牧畜民トゥルカナは、ヤギやラクダといった家畜を飼い、その乳や肉を利用して生きている人びとである。私は彼らの集落に滞在させてもらい、放牧の調査をしていた。ヤギの放牧は、放牧を担当する少年が朝ヤギの群れを連れて集落を出発し、夕方群れを連れてまた集落に戻ってくる。私はそんな放牧についていき、少年やヤギの観察を続けていた。
彼らの放牧の様子を見ていて最初に思うことは、常にヤギの管理に追われているわけではないということだ。基本的にヤギたちは勝手にまとまりをつくり、集団で行動する。少年は群れの背後から歩いて追ったり、群れからはぐれそうになったヤギに石を投げて群れに戻したりといった方法で群れを管理しているが、それ以外の時間は木陰に座って他の牧童と談笑したり、歌を歌っていたり、植物の実をとって食べたりしている。手にもった弓矢で動物を狩ることもある。
私はというと、30分おきにヤギが何の植物を食べているかを測定しているため、休む時間はあまりない。ヤギが休んでいる1時間ほどの時間が、わたしにとっては貴重な休息の時間であった。ヤギたちが動き出すと、私も計測を再開する。朝から夕方まで、一日中歩き、測定に追われていた私は、くたくたになって集落に帰ってくる。牧童たちはいつも私よりもはるかに元気そうだった。
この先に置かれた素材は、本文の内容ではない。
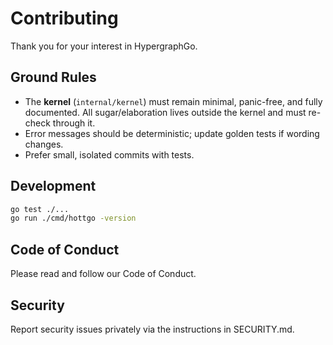 # Contributing

Thank you for your interest in HypergraphGo.

## Ground Rules
- The **kernel** (`internal/kernel`) must remain minimal, panic-free, and fully documented. All sugar/elaboration lives outside the kernel and must re-check through it.
- Error messages should be deterministic; update golden tests if wording changes.
- Prefer small, isolated commits with tests.

## Development
```bash
go test ./...
go run ./cmd/hottgo -version
```

## Code of Conduct
Please read and follow our Code of Conduct.

## Security
Report security issues privately via the instructions in SECURITY.md.
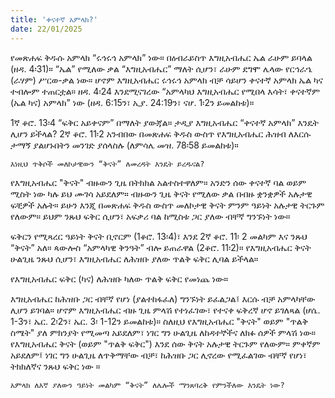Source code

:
 ```yaml
---
title: 'ቀናተኛ አምላክ?'
date: 22/01/2025
---
```


የመጽሐፍ ቅዱሱ አምላክ “ሩኅሩኅ አምላክ” ነው። በዕብራይስጥ እግዚአብሔር ኤል ራሁም ይባላል (ዘዳ. 4፡31)። “ኤል” የሚለው ቃል “እግዚአብሔር” ማለት ሲሆን፣ ራሁም ደግሞ ሌላው የርኅራኄ (ራሃም) ሥርወ-ቃል ነው። ሆኖም እግዚአብሔር ሩኅሩኅ አምላክ ብቻ ሳይሆን ቀናተኛ አምላክ ኤል ካና ተብሎም ተጠርቷል። ዘዳ. 4፡24 እንደሚናገረው “አምላካህ እግዚአብሔር የሚበላ እሳት፣ ቀናተኛም (ኤል ካና) አምላክ” ነው (ዘዳ. 6:15ን፣ ኢያ. 24:19ን፣ ናሆ. 1፡2ን ይመልከቱ)።

1ኛ ቆሮ. 13፡4 “ፍቅር አይቀናም” በማለት ያውጃል። ታዲያ እግዚአብሔር “ቀናተኛ አምላክ” እንዴት ሊሆን ይችላል? 2ኛ ቆሮ. 11፡2 አንብበው በመጽሐፍ ቅዱስ ውስጥ የእግዚአብሔር ሕዝብ ለእርሱ ታማኝ ያልሆኑበትን መንገድ ያሰላስሉ (ለምሳሌ መዝ. 78፡58 ይመልከቱ)።

`እነዚህ ጥቅሶች መለኮታዊውን “ቅናት” ለመረዳት እንዴት ይረዱናል?`

የእግዚአብሔር "ቅናት" ብዙውን ጊዜ በትክክል አልተስተዋለም። አንድን ሰው ቀናተኛ ባል ወይም ሚስት ነው ካሉ ይህ ሙገሳ አይደለም። ብዙውን ጊዜ ቅናት የሚለው ቃል በብዙ ቋንቋዎች አሉታዊ ፍቺዎች አሉት። ይሁን እንጂ በመጽሐፍ ቅዱስ ውስጥ መለኮታዊ ቅናት ምንም ዓይነት አሉታዊ ትርጉም የለውም። ይህም ንጹህ ፍቅር ሲሆን፣ አፍቃሪ ባል ከሚስቱ ጋር ያለው ብቸኛ ግንኙነት ነው።

ፍቅርን የሚጻረር ዓይነት ቅናት ቢኖርም (1ቆሮ. 13፡4)፣ እንደ 2ኛ ቆሮ. 11፡ 2 መልካም እና ንጹህ “ቅናት” አለ። ጳውሎስ “አምላካዊ ቅንዓት” ብሎ ይጠራዋል (2ቆሮ. 11፡2)። የእግዚአብሔር ቅናት ሁልጊዜ ንጹህ ሲሆን፣ እግዚአብሔር ለሕዝቡ ያለው ጥልቅ ፍቅር ሊባል ይችላል።

የእግዚአብሔር ፍቅር (ካና) ለሕዝቡ ካለው ጥልቅ ፍቅር የመነጨ ነው።

እግዚአብሔር ከሕዝቡ ጋር ብቸኛ የሆነ (ያልተከፋፈለ) ግንኙነት ይፈልጋል፤ እርሱ ብቻ አምላካቸው ሊሆን ይገባል። ሆኖም እግዚአብሔር ብዙ ጊዜ ምላሽ የተነፈገው፣ የተናቀ ፍቅረኛ ሆኖ ይገለጻል (ሆሴ. 1-3ን፣ ኤር. 2፡2ን፣ ኤር. 3፡ 1-12ን ይመልከቱ)። ስለዚህ የእግዚአብሔር "ቅናት" ወይም "ጥልቅ ስሜት" ያለ ምክንያት የሚመጣ አይደለም፣ ነገር ግን ሁልጊዜ ለከዳተኞችና ለክፉ ሰዎች ምላሽ ነው። የእግዚአብሔር ቅናት (ወይም "ጥልቅ ፍቅር") እንደ ሰው ቅናት አሉታዊ ትርጉም የለውም። ምቀኛም አይደለም፤ ነገር ግን ሁልጊዜ ለጥቅማቸው ብቻ፣ ከሕዝቡ ጋር ሊኖረው የሚፈልገው ብቸኛ የሆነ፣ ትክክለኛና ንጹህ ፍቅር ነው ።

`አምላክ ለእኛ ያለውን ዓይነት መልካም “ቅናት” ለሌሎች ማንጸባረቅ የምንችለው እንዴት ነው?`
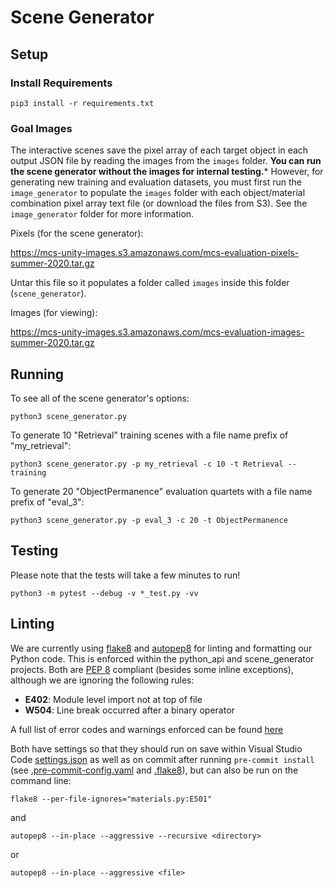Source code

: # Scene Generator

## Setup

### Install Requirements

```
pip3 install -r requirements.txt
```

### Goal Images

The interactive scenes save the pixel array of each target object in each output JSON file by reading the images from the `images` folder. **You can run the scene generator without the images for internal testing.*** However, for generating new training and evaluation datasets, you must first run the `image_generator` to populate the `images` folder with each object/material combination pixel array text file (or download the files from S3). See the `image_generator` folder for more information.

Pixels (for the scene generator):

https://mcs-unity-images.s3.amazonaws.com/mcs-evaluation-pixels-summer-2020.tar.gz

Untar this file so it populates a folder called `images` inside this folder (`scene_generator`).

Images (for viewing):

https://mcs-unity-images.s3.amazonaws.com/mcs-evaluation-images-summer-2020.tar.gz

## Running

To see all of the scene generator's options:

```
python3 scene_generator.py
```

To generate 10 "Retrieval" training scenes with a file name prefix of "my_retrieval":

```
python3 scene_generator.py -p my_retrieval -c 10 -t Retrieval --training
```

To generate 20 "ObjectPermanence" evaluation quartets with a file name prefix of "eval_3":

```
python3 scene_generator.py -p eval_3 -c 20 -t ObjectPermanence
```

## Testing

Please note that the tests will take a few minutes to run!

```
python3 -m pytest --debug -v *_test.py -vv
```

## Linting

We are currently using [flake8](https://flake8.pycqa.org/en/latest/) and [autopep8](https://pypi.org/project/autopep8/) for linting and formatting our Python code. This is enforced within the python_api and scene_generator projects. Both are [PEP 8](https://www.python.org/dev/peps/pep-0008/) compliant (besides some inline exceptions), although we are ignoring the following rules:
- **E402**: Module level import not at top of file
- **W504**: Line break occurred after a binary operator

A full list of error codes and warnings enforced can be found [here](https://flake8.pycqa.org/en/latest/user/error-codes.html)

Both have settings so that they should run on save within Visual Studio Code [settings.json](../.vscode/settings.json) as well as on commit after running `pre-commit install` (see [.pre-commit-config.yaml](../../.pre-commit-config.yaml) and [.flake8](../../.flake8)), but can also be run on the command line:


```
flake8 --per-file-ignores="materials.py:E501"
```

and

```
autopep8 --in-place --aggressive --recursive <directory>
```
or
```
autopep8 --in-place --aggressive <file>
```
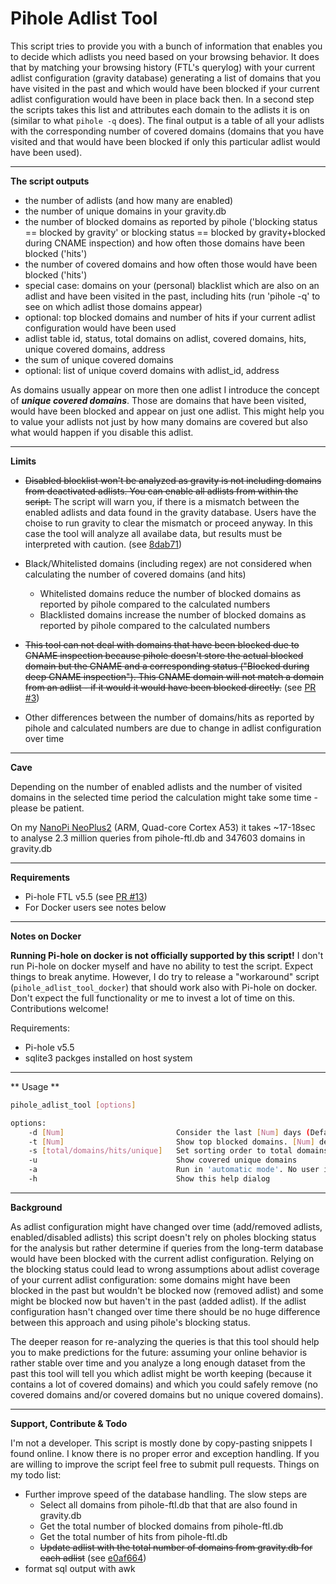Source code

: # Pihole Adlist Tool


This script tries to provide you with a bunch of information that enables you to decide which adlists you need based on your browsing behavior. It does that by matching your browsing history (FTL's querylog) with your current adlist configuration (gravity database) generating a list of domains that you have visited in the past and which would have been blocked if your current adlist configuration would have been in place back then. In a second step the scripts takes this list and attributes each domain to the adlists it is on (similar to what `pihole -q` does). The final output is a table of all your adlists with the corresponding number of covered domains (domains that you have visited and that would have been blocked if only this particular adlist would have been used).

---
**The script outputs**

-  the number of adlists (and how many are enabled)
- the number of unique domains in your gravity.db
- the number of blocked domains as reported by pihole ('blocking status == blocked by gravity' or blocking status == blocked by gravity+blocked during CNAME inspection) and how often those domains have been blocked ('hits')
- the number of covered domains and how often those would have been blocked ('hits')
- special case: domains on your (personal) blacklist which are also on an adlist and have been visited in the past, including hits (run 'pihole -q' to see on which adlist those domains appear)
- optional: top blocked domains and number of hits if your current adlist configuration would have been used
- adlist table
    id, status, total domains on adlist, covered domains, hits, unique covered domains, address
 -  the sum of unique covered domains
- optional: list of unique coverd domains with adlist_id, address

As domains usually appear on more then one adlist I introduce the concept of ***unique covered domains***. Those are domains that have been visited, would have been blocked and appear on just one adlist. This might help you to value your adlists not just by how many domains are covered but also what would happen if you disable this adlist.

---
**Limits**

- ~~Disabled blocklist won't be analyzed as gravity is not including domains from deactivated adlists. You can enable all adlists from within the script.~~
The script will warn you, if there is a mismatch between the enabled adlists and data found in the gravity database. Users have the choise to run gravity to clear the mismatch or proceed anyway. In this case the tool will analyze all availabe data, but results must be interpreted with caution. (see [8dab71](https://github.com/yubiuser/pihole_adlist_tool/commit/8dab71836c1b2407c9626b17fd592399a7ef0b58))

-  Black/Whitelisted domains (including regex) are not considered when calculating the number of covered domains (and hits)
	- Whitelisted domains reduce the number of blocked domains as reported by pihole compared to the calculated numbers
	-  Blacklisted domains increase the number of blocked domains as reported by pihole compared to the calculated numbers
	
-  ~~This tool can not deal with domains that have been blocked due to CNAME inspection because pihole doesn't store the actual blocked domain but the CNAME and a corresponding status ("Blocked during deep CNAME inspection"). This CNAME domain will not match a domain from an adlist - if it would it would have been blocked directly.~~ (see [PR #3](https://github.com/yubiuser/pihole_adlist_tool/pull/3))

-  Other differences between the number of domains/hits as reported by pihole and calculated numbers are due to change in adlist configuration over time

---
**Cave**

Depending on the number of enabled adlists and the number of visited domains in the selected time period the calculation might take some time - please be patient.

On my [NanoPi NeoPlus2](http://wiki.friendlyarm.com/wiki/index.php/NanoPi_NEO_Plus2)  (ARM, Quad-core Cortex A53)  it takes ~17-18sec to analyse 2.3 million queries from pihole-ftl.db and 347603 domains in gravity.db

---
**Requirements**

- Pi-hole FTL v5.5 (see [PR #13](https://github.com/yubiuser/pihole_adlist_tool/pull/13)) 
- For Docker users see notes below

---
**Notes on Docker**

**Running Pi-hole on docker is not officially supported by this script!**
I don't run Pi-hole on docker myself and have no ability to test the script. Expect things to break anytime.
However, I do try to release a "workaround" script (`pihole_adlist_tool_docker`) that should work also with Pi-hole on docker. Don't expect the full functionality or me to invest a lot of time on this. Contributions welcome!

Requirements:

- Pi-hole v5.5
- sqlite3 packges installed on host system

---
** Usage **

```bash	
pihole_adlist_tool [options]

options:
    -d [Num]                         Consider the last [Num] days (Default: 30). Enter 0 for all-time analysis.
    -t [Num]                         Show top blocked domains. [Num] defines the number to show.
    -s [total/domains/hits/unique]   Set sorting order to total domains, domains covered, hits covered or unique covered domains DESC. (Default sorting: id ASC)
    -u                               Show covered unique domains
    -a                               Run in 'automatic mode'. No user input is requiered at all, assuming default choice would be to leave everything untouched.
    -h                               Show this help dialog

```
    

----
**Background**

As adlist configuration might have changed over time (add/removed adlists, enabled/disabled adlists) this script doesn't rely on pholes blocking status for the analysis but rather determine if queries from the long-term database would have been blocked with the current adlist configuration. Relying on the blocking status could lead to wrong assumptions about adlist coverage of your current adlist configuration: some domains might have been blocked in the past but wouldn't be blocked now (removed adlist) and some might be blocked now but haven't in the past (added adlist). If the adlist configuration hasn't changed over time there should be no huge difference between this approach and using pihole's blocking status.

The deeper reason for re-analyzing the queries is that this tool should help you to make predictions for the future: assuming your online behavior is rather stable over time and you analyze a long enough dataset from the past this tool will tell you which adlist might be worth keeping (because it contains a lot of covered domains) and which you could safely remove (no covered domains and/or covered domains but no unique covered domains).

---
**Support, Contribute & Todo**

I'm not a developer. This script is mostly done by copy-pasting snippets I found online. I know there is no proper error and exception handling. If you are willing to improve the script feel free to submit pull requests. Things on my todo list:

-  Further improve speed of the database handling. The slow steps are
	- Select all domains from pihole-ftl.db that that are also found in gravity.db
	- Get the total number of blocked domains from pihole-ftl.db
	- Get the total number of hits from pihole-ftl.db
	- ~~Update adlist with the total number of domains from gravity.db for each adlist~~ (see  [e0af664](https://github.com/yubiuser/pihole_adlist_tool/commit/e0af6642487515a28c4d1c7eb91f19def634ddce))
- format sql output with awk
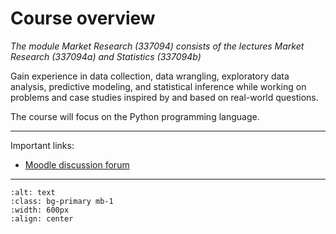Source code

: # Course overview

*The module Market Research (337094) consists of the lectures Market Research (337094a) and Statistics (337094b)* 

Gain experience in data collection, data wrangling, exploratory data analysis, predictive modeling, and statistical inference while working on problems and case studies inspired by and based on real-world questions. 

The course will focus on the Python programming language. 

---

Important links:

- [Moodle discussion forum](https://e-learning.hdm-stuttgart.de/moodle/mod/forum/view.php?id=97729)


---


```{image} ../_static/img/course-overview.png
:alt: text
:class: bg-primary mb-1
:width: 600px
:align: center
```
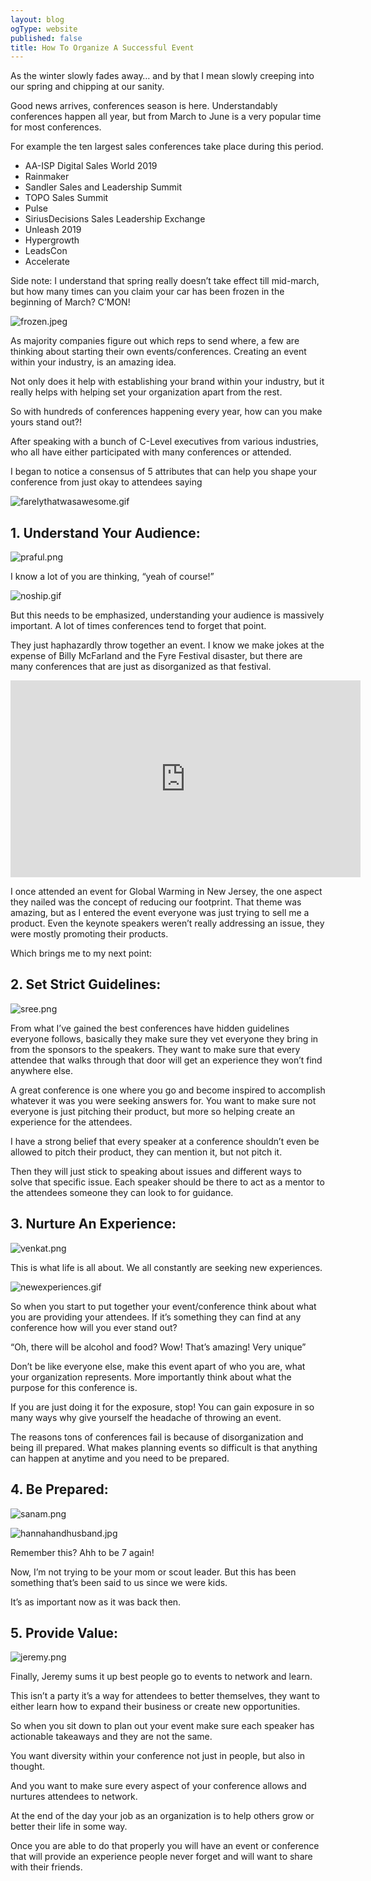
 ```yaml
---
layout: blog
ogType: website
published: false
title: How To Organize A Successful Event
---
```

As the winter slowly fades away… and by that I mean slowly creeping into our spring and chipping at our sanity. 

Good news arrives, conferences season is here. Understandably conferences happen all year, but from March to June is a very popular time for most conferences. 

For example the ten largest sales conferences take place during this period. 

- AA-ISP Digital Sales World 2019 
- Rainmaker
- Sandler Sales and Leadership Summit
- TOPO Sales Summit
- Pulse
- SiriusDecisions Sales Leadership Exchange
- Unleash 2019
- Hypergrowth
- LeadsCon
- Accelerate

Side note: I understand that spring really doesn’t take effect till mid-march, but how many times can you claim your car has been frozen in the beginning of March? C’MON!

![frozen.jpeg](img/frozen.jpeg)

As majority companies figure out which reps to send where, a few are thinking about starting their own events/conferences. Creating an event within your industry, is an amazing idea. 

Not only does it help with establishing your brand within your industry, but it really helps with helping set your organization apart from the rest. 

So with hundreds of conferences happening every year, how can you make yours stand out?! 

After speaking with a bunch of C-Level executives from various industries, who all have either participated with many conferences or attended. 

I began to notice a consensus of 5 attributes that can help you shape your conference from just okay to attendees saying

![farelythatwasawesome.gif](img/farelythatwasawesome.gif)

## 1. Understand Your Audience:

![praful.png](img/praful.png)

I know a lot of you are thinking, “yeah of course!” 

![noship.gif](img/noship.gif)

But this needs to be emphasized, understanding your audience is massively important.  A lot of times conferences tend to forget that point. 

They just haphazardly throw together an event. I know we make jokes at the expense of Billy McFarland and the Fyre Festival disaster, but there are many conferences that are just as disorganized as that festival.  

<iframe width="560" height="315" src="https://www.youtube.com/embed/uZ0KNVU2fV0" frameborder="0" allow="accelerometer; autoplay; encrypted-media; gyroscope; picture-in-picture" allowfullscreen></iframe>

I once attended an event for Global Warming in New Jersey, the one aspect they nailed was the concept of reducing our footprint. That theme was amazing, but as I entered the event everyone was just trying to sell me a product. Even the keynote speakers weren’t really addressing an issue, they were mostly promoting their products. 

Which brings me to my next point:


## 2. Set Strict Guidelines:

![sree.png](img/sree.png)

From what I’ve gained the best conferences have hidden guidelines everyone follows, basically they make sure they vet everyone they bring in from the sponsors to the speakers. They want to make sure that every attendee that walks through that door will get an experience they won’t find anywhere else. 

A great conference is one where you go and become inspired to accomplish whatever it was you were seeking answers for. You want to make sure not everyone is just pitching their product, but more so helping create an experience for the attendees. 

I have a strong belief that every speaker at a conference shouldn’t even be allowed to pitch their product, they can mention it, but not pitch it. 

Then they will just stick to speaking about issues and different ways to solve that specific issue. Each speaker should be there to act as a mentor to the attendees someone they can look to for guidance. 


## 3. Nurture An Experience:

![venkat.png](img/venkat.png)

This is what life is all about. We all constantly are seeking new experiences.

![newexperiences.gif](img/newexperiences.gif)

So when you start to put together your event/conference think about what you are providing your attendees. If it’s something they can find at any conference how will you ever stand out? 

“Oh, there will be alcohol and food? Wow! That’s amazing! Very unique” 

Don’t be like everyone else, make this event apart of who you are, what your organization represents. More importantly think about what the purpose for this conference is. 

If you are just doing it for the exposure, stop! You can gain exposure in so many ways why give yourself the headache of throwing an event. 

The reasons tons of conferences fail is because of disorganization and being ill prepared. What makes planning events so difficult is that anything can happen at anytime and you need to be prepared. 


## 4. Be Prepared:

![sanam.png](img/sanam.png)

![hannahandhusband.jpg](img/hannahandhusband.jpg)

Remember this? Ahh to be 7 again! 

Now, I’m not trying to be your mom or scout leader. But this has been something that’s been said to us since we were kids. 

It’s as important now as it was back then.  


## 5. Provide Value:

![jeremy.png](img/jeremy.png)

Finally, Jeremy sums it up best people go to events to network and learn. 

This isn’t a party it’s a way for attendees to better themselves, they want to either learn how to expand their business or create new opportunities. 

So when you sit down to plan out your event make sure each speaker has actionable takeaways and they are not the same. 

You want diversity within your conference not just in people, but also in thought. 

And you want to make sure every aspect of your conference allows and nurtures attendees to network. 

At the end of the day your job as an organization is to help others grow or better their life in some way. 

Once you are able to do that properly you will have an event or conference that will provide an experience people never forget and will want to share with their friends.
調査を続けていたある日、私は体のだるさを覚えた。疲れているのだろうと思っていたら、熱が出た。マラリアだった。私はそれから数日の間、町のホテルで一日中寝ていた。本を読む元気もなく、ただベッドに横たわっていた。ときおり近所のモスク(イスラム教の寺院)から流れる礼拝を呼びかける歌声が聞こえ、もう夕方か、と時間を知る始末だった。
やっとマラリアから回復し集落に戻った私に、トゥルカナの年長者が言った。
「昼の暑い時間帯は休まなくてはだめだ。トゥルカナランドではその時間はみんな休む」
人も動物も、昼のもっとも太陽が高くあがる時間帯は休む。それがこの乾燥したサバンナで生きていくための秘訣なのだろう。それは調査者である私にとっても同じことだった。働くことよりも先に、休むことを覚えなくてはならなかったのだ。休むことを怠った私はマラリアになり、一週間ほどの間すべての活動を休止することになってしまった。トゥルカナの神アクジュが私に休めと言っていたのだろうか。休むことを覚えれば、私はもっと彼らの生活を理解できるだろうか。
しかし、こうも言えるだろう。トゥルカナの少年たちは、病気や怪我をした場合を除き、毎日休むことなく放牧にでかける。トゥルカナの飼っているヤギやラクダには毎日植物を食べさせなくてはならない。動物たちも、生きることを中断するわけにはいかない。トゥルカナの少年たちは、ある意味では休まないのだ。休んでばかりいるように見えるのは、もしかしたら、毎日休まず続けるためなのかもしれない。
元気を取り戻した私は、再び調査に出かけていった。